Effect of 4'-doxorubicin analogs on heterotransplantation of human tumors in congenitally athymic mice.

The antitumor activity of three new doxorubicin (DX) derivatives with less cardiotoxicity than the parent compound was tested against several human tumors representative of some of the major classes of human cancer. The tested DX derivatives, modified on the 4' position of the amino sugar, were 4'-epiDX, 4'-deoxyDX, and 4'-O-methylDX. Fourteen human tumors (three breast tumors, three lung tumors, three melanomas, two ovarian tumors, one prostate tumor, one sarcoma, and one larynx tumor) serially transplanted in athymic mice were used to screen the antineoplastic activity of the 4'-DX derivatives.
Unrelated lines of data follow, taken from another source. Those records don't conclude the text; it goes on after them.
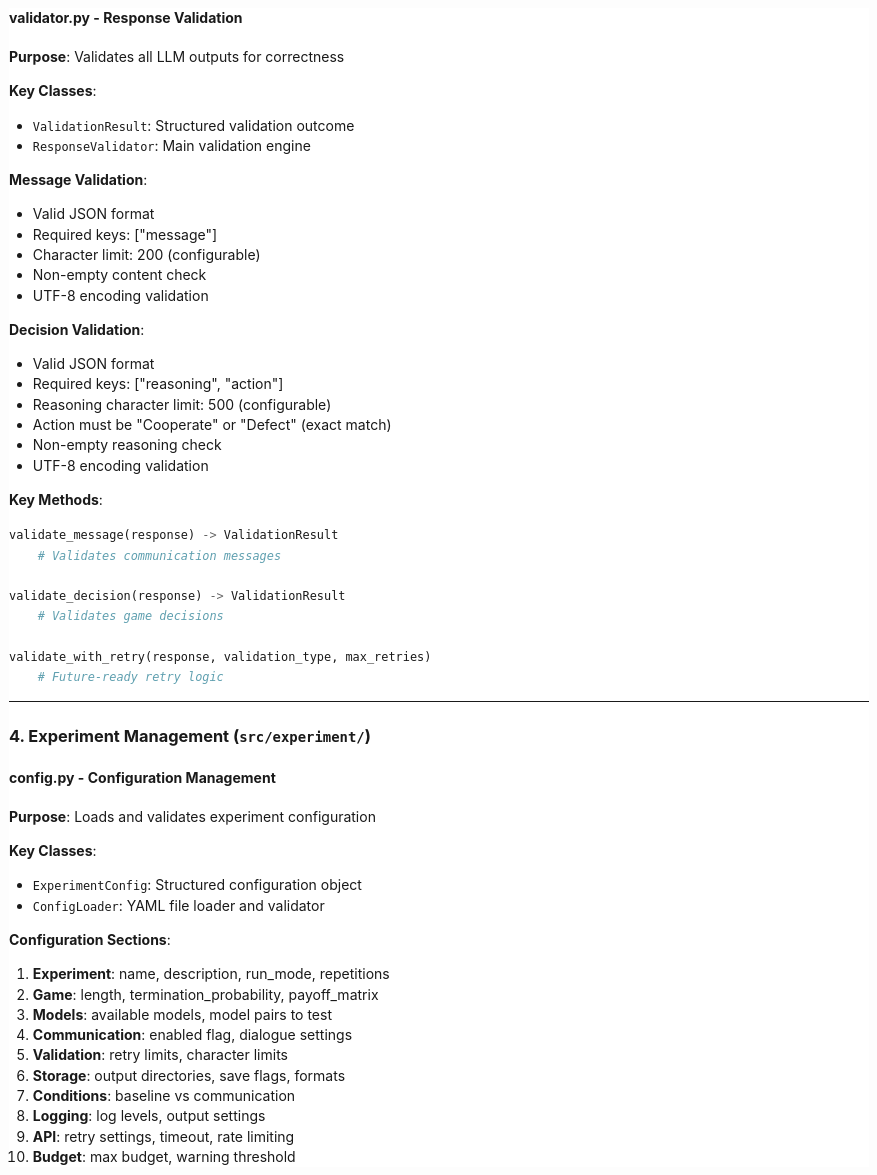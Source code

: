 #### **validator.py** - Response Validation
**Purpose**: Validates all LLM outputs for correctness

**Key Classes**:
- `ValidationResult`: Structured validation outcome
- `ResponseValidator`: Main validation engine

**Message Validation**:
- Valid JSON format
- Required keys: ["message"]
- Character limit: 200 (configurable)
- Non-empty content check
- UTF-8 encoding validation

**Decision Validation**:
- Valid JSON format
- Required keys: ["reasoning", "action"]
- Reasoning character limit: 500 (configurable)
- Action must be "Cooperate" or "Defect" (exact match)
- Non-empty reasoning check
- UTF-8 encoding validation

**Key Methods**:
```python
validate_message(response) -> ValidationResult
    # Validates communication messages

validate_decision(response) -> ValidationResult
    # Validates game decisions

validate_with_retry(response, validation_type, max_retries)
    # Future-ready retry logic
```

---

### 4. Experiment Management (`src/experiment/`)

#### **config.py** - Configuration Management
**Purpose**: Loads and validates experiment configuration

**Key Classes**:
- `ExperimentConfig`: Structured configuration object
- `ConfigLoader`: YAML file loader and validator

**Configuration Sections**:
1. **Experiment**: name, description, run_mode, repetitions
2. **Game**: length, termination_probability, payoff_matrix
3. **Models**: available models, model pairs to test
4. **Communication**: enabled flag, dialogue settings
5. **Validation**: retry limits, character limits
6. **Storage**: output directories, save flags, formats
7. **Conditions**: baseline vs communication
8. **Logging**: log levels, output settings
9. **API**: retry settings, timeout, rate limiting
10. **Budget**: max budget, warning threshold

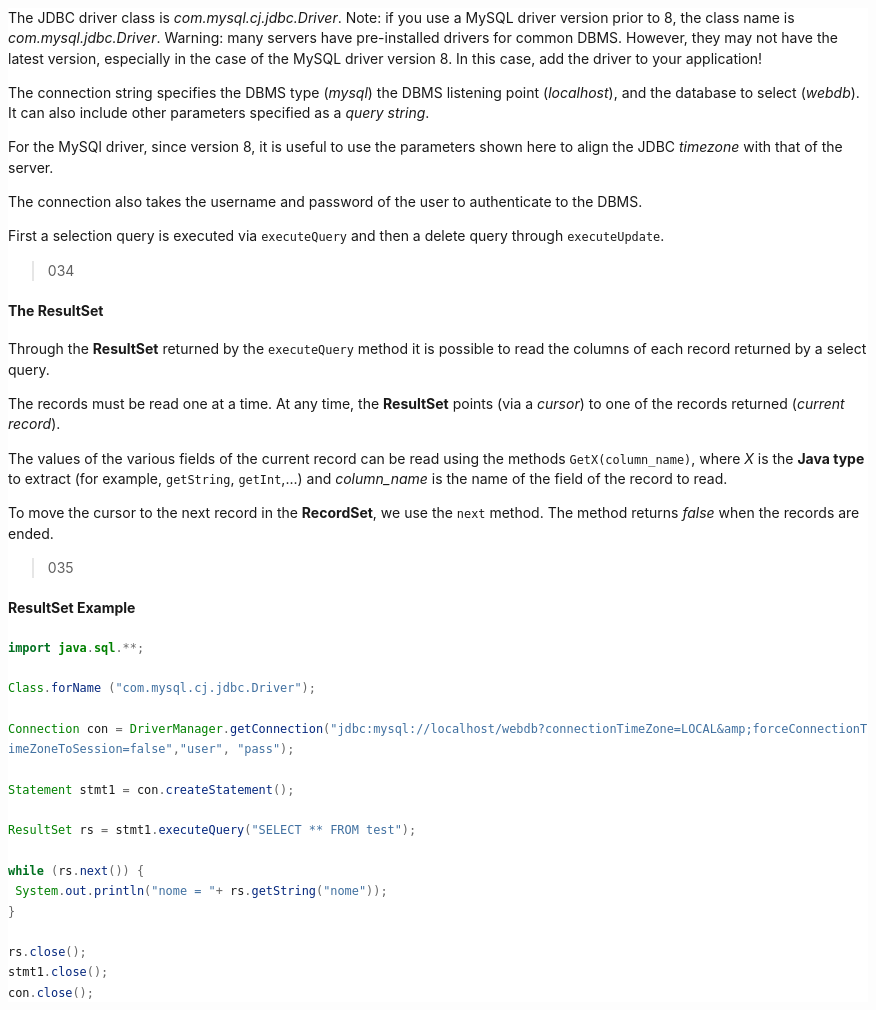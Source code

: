 The JDBC driver class is *com.mysql.cj.jdbc.Driver*. Note: if you use a MySQL driver version prior to 8, the class name is *com.mysql.jdbc.Driver*. 
Warning: many servers have pre-installed drivers for common DBMS. However, they may not have the latest version, especially in the case of the MySQL driver version 8. In this case, add the driver to your application!  

The connection string specifies the DBMS type (*mysql*) the DBMS listening point (*localhost*), and the database to select (*webdb*). It can also include other parameters specified as a *query string*. 

For the MySQl driver, since version 8, it is useful to use the parameters shown here to align the JDBC *timezone* with that of the server.

The connection also takes the username and password of the user to authenticate to the DBMS.

First a selection query is executed via `executeQuery` and then a delete query through `executeUpdate`.




> 034


####  The ResultSet


Through the **ResultSet** returned by the `executeQuery` method it is possible to read the columns of each record returned by a select query. 

The records must be read one at a time. At any time, the **ResultSet** points (via a *cursor*) to one of the records returned (*current record*). 

The values of the various fields of the current record can be read using the methods `GetX(column_name)`, where *X* is the **Java type** to extract (for example, `getString`, `getInt`,...) and *column\_name* is the name of the field of the record to read. 

To move the cursor to the next record in the **RecordSet**, we use the `next` method. The method returns *false* when the records are ended. 




> 035


####  ResultSet Example


```java
import java.sql.**;  

Class.forName ("com.mysql.cj.jdbc.Driver");   

Connection con = DriverManager.getConnection("jdbc:mysql://localhost/webdb?connectionTimeZone=LOCAL&amp;forceConnectionTimeZoneToSession=false","user", "pass");          

Statement stmt1 = con.createStatement();  

ResultSet rs = stmt1.executeQuery("SELECT ** FROM test");

while (rs.next()) {   
 System.out.println("nome = "+ rs.getString("nome"));    
}

rs.close(); 
stmt1.close();
con.close(); 
```
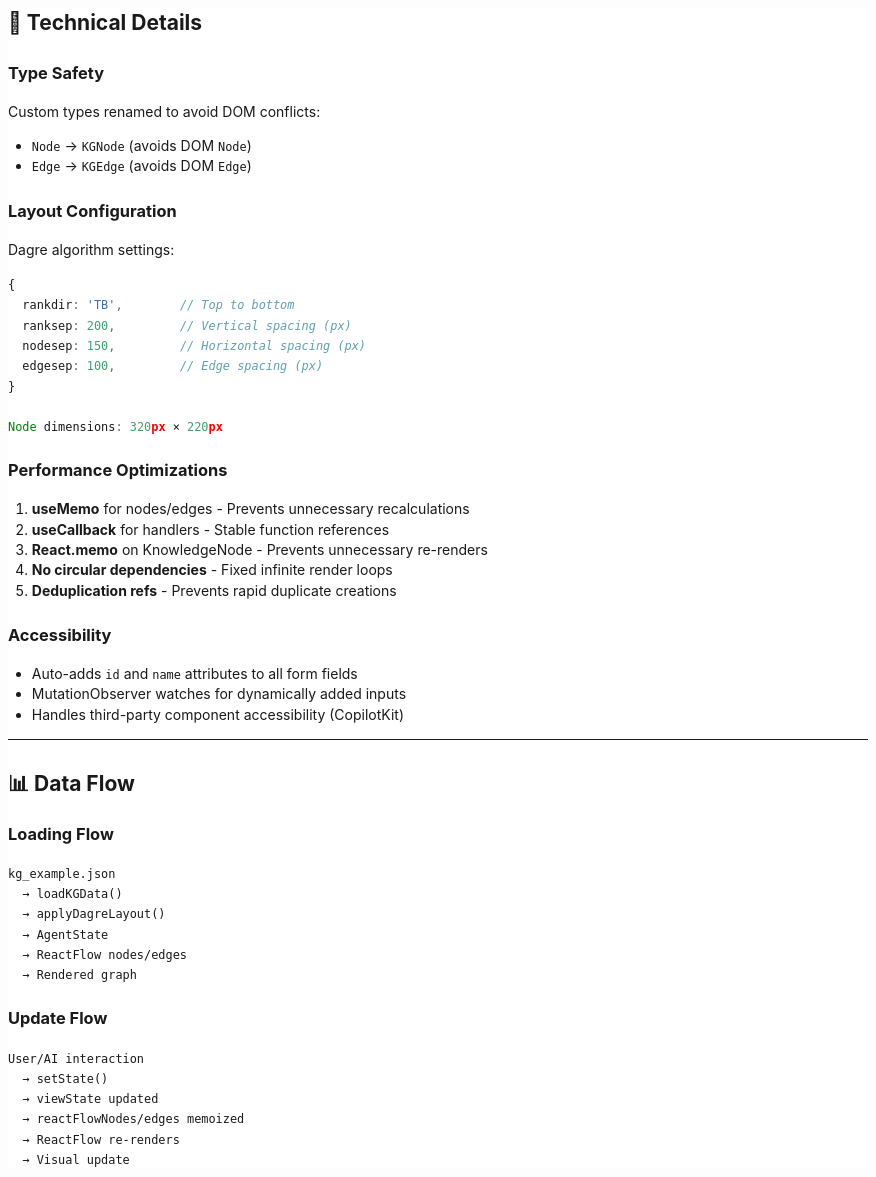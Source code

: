 
## 🔧 Technical Details

### **Type Safety**
Custom types renamed to avoid DOM conflicts:
- `Node` → `KGNode` (avoids DOM `Node`)
- `Edge` → `KGEdge` (avoids DOM `Edge`)

### **Layout Configuration**
Dagre algorithm settings:
```typescript
{
  rankdir: 'TB',        // Top to bottom
  ranksep: 200,         // Vertical spacing (px)
  nodesep: 150,         // Horizontal spacing (px)
  edgesep: 100,         // Edge spacing (px)
}

Node dimensions: 320px × 220px
```

### **Performance Optimizations**
1. **useMemo** for nodes/edges - Prevents unnecessary recalculations
2. **useCallback** for handlers - Stable function references
3. **React.memo** on KnowledgeNode - Prevents unnecessary re-renders
4. **No circular dependencies** - Fixed infinite render loops
5. **Deduplication refs** - Prevents rapid duplicate creations

### **Accessibility**
- Auto-adds `id` and `name` attributes to all form fields
- MutationObserver watches for dynamically added inputs
- Handles third-party component accessibility (CopilotKit)

---

## 📊 Data Flow

### **Loading Flow**
```
kg_example.json
  → loadKGData()
  → applyDagreLayout()
  → AgentState
  → ReactFlow nodes/edges
  → Rendered graph
```

### **Update Flow**
```
User/AI interaction
  → setState()
  → viewState updated
  → reactFlowNodes/edges memoized
  → ReactFlow re-renders
  → Visual update
```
BALB/c nude mice were treated iv with equitoxic doses of each as a single agent (less than or equal to LD10) on a weekly basis for 3-4 weeks, starting when the tumor became relatively large. 4'-EpiDX, which has a higher threshold limit of cardiac toxicity in man, was found active against breast, lung (epidermoid and oat cell carcinoma), prostate, and ovarian tumors. This drug showed particularly good activity against melanomas. 4'-DeoxyDX was active against breast and prostate tumors, while 4'-0-methylDX was active against breast and ovarian tumors and possibly sarcoma.